I think it really helps to bring up issues like counseling and stuff in place of calm - not in the heat of an arguement, if it can be helped. Maybe on a date night? though that might kill the mood. But if you are going to get to a place where you communicate better, you need to do something. Hugs, I know it must be tough.
If anything, I'm guilty of not communicating enough, because I have a feeling what I want to say would be hurtful, even if it's true. yesterday dh was grumpy, and I called him out on it (not that he's not entitled to his feelings, but when he's grumpy, he isolates himself from me and the kids, which isn't fair to any of us) and all it does is make him grumpier. When I'm in a bad mood, I can't afford to do that - someone has to respond to the kids and be present. He was grumpy because he took Gabe to a paint your own pottery place, and Gabe, upon arrival, was incredibly unhappy and just wanted to come back home. I mean, that stuff happens. And Gabe was tired and maybe not feeling well, who knows. So DH was in a funk the rest of the day. Gabe fell asleep before dinner around 6, woke briefly to have diaper changed around 8, and stayed asleep until 5:30. . . .I don't know. but I think DH is a little happier today. I hope so. I don't like having to walk on eggshells around people.
Carrie: hooray on sleep!
I need to read up on stuff. And I want to try to inject some more structure to our day, I think we all could benefit from it. Not exactly a schedule, but I'd like to have more of a routine than we currently do.

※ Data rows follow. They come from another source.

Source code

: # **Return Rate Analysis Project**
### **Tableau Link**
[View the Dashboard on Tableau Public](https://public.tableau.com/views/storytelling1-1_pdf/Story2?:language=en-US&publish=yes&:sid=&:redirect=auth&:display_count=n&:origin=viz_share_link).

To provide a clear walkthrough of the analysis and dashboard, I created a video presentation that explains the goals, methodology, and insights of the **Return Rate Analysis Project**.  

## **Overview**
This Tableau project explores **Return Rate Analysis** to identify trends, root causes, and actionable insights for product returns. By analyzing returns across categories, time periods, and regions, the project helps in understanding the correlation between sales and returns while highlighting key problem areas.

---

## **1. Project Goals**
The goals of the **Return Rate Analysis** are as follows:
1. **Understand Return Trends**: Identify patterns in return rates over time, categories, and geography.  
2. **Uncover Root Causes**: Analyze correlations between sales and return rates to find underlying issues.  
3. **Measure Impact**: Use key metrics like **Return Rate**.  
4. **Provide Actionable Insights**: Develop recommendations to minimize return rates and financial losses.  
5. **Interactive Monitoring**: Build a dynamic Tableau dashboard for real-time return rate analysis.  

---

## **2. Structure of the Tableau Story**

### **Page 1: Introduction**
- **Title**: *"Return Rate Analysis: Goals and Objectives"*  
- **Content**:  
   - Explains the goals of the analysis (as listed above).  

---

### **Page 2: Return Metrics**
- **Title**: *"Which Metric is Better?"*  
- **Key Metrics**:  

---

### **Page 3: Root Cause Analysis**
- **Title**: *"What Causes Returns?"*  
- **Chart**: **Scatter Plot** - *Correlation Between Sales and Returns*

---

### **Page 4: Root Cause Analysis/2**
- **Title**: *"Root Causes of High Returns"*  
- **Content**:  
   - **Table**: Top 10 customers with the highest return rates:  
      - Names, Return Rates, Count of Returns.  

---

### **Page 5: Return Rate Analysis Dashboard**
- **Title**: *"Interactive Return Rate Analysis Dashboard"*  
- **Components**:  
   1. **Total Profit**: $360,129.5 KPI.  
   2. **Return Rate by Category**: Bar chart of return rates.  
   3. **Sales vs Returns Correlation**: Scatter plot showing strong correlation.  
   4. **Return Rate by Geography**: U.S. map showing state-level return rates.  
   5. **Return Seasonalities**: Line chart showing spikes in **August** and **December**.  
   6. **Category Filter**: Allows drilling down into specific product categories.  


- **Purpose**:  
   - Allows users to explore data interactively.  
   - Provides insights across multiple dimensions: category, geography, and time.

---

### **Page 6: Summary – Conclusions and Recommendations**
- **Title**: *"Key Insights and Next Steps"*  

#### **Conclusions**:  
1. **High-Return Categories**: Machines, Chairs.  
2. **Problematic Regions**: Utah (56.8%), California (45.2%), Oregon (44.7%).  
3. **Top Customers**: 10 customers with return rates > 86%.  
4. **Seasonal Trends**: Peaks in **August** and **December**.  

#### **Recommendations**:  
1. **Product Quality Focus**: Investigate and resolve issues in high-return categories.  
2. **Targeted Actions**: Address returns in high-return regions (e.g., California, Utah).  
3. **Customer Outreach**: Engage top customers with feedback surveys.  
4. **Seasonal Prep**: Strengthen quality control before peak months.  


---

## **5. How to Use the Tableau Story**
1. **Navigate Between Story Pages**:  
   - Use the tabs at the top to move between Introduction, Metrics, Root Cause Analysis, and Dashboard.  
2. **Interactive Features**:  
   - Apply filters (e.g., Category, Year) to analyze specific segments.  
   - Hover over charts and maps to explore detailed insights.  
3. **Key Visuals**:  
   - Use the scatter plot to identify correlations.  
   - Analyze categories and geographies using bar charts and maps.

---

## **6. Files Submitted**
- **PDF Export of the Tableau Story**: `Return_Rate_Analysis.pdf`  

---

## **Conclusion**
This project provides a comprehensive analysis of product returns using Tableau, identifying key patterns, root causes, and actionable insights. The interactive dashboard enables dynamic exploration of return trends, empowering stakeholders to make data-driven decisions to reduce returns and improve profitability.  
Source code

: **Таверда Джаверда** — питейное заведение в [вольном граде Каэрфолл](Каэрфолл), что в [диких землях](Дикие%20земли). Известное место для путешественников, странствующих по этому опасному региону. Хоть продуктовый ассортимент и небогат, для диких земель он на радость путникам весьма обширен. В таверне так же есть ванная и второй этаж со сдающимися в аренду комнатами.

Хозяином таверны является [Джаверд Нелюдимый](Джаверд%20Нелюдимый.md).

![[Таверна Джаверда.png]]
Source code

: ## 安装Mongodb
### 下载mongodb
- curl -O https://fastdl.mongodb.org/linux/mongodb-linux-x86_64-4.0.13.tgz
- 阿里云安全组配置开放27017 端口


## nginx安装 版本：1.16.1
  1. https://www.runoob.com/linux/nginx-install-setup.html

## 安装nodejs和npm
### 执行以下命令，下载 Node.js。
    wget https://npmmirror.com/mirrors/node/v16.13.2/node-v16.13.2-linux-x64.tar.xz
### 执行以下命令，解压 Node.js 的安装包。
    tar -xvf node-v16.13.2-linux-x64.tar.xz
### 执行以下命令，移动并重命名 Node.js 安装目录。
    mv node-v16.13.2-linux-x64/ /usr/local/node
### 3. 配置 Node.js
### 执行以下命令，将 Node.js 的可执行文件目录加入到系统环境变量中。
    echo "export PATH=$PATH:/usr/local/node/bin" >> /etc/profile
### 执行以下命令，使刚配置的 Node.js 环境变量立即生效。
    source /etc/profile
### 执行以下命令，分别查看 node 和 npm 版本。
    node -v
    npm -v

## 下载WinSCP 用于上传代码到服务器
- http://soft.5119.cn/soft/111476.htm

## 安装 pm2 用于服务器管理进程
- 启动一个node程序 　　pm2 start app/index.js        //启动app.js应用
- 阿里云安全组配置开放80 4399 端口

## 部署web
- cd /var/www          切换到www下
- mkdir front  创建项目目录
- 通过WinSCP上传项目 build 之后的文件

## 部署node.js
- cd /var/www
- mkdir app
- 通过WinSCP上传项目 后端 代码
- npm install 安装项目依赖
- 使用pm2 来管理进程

Funny from my mom (who has been watching supernanny) - she thinks that I'm just incredibly lucky to have kids that transitioned from co-sleeping to sleeping in their own beds and rooms so well. I don't know, is it luck? I'd like to think that how we transitioned them to their own beds is a big part of it. They never feel cut off from us or separated - everyone is always welcome in any bed. We never have told Gabe he can't come in our bed anymore. We just gave him his own bed, in his own space. He chose to stay there and have us come to him. So, IDK if it's luck, or what. but I'm grateful either way.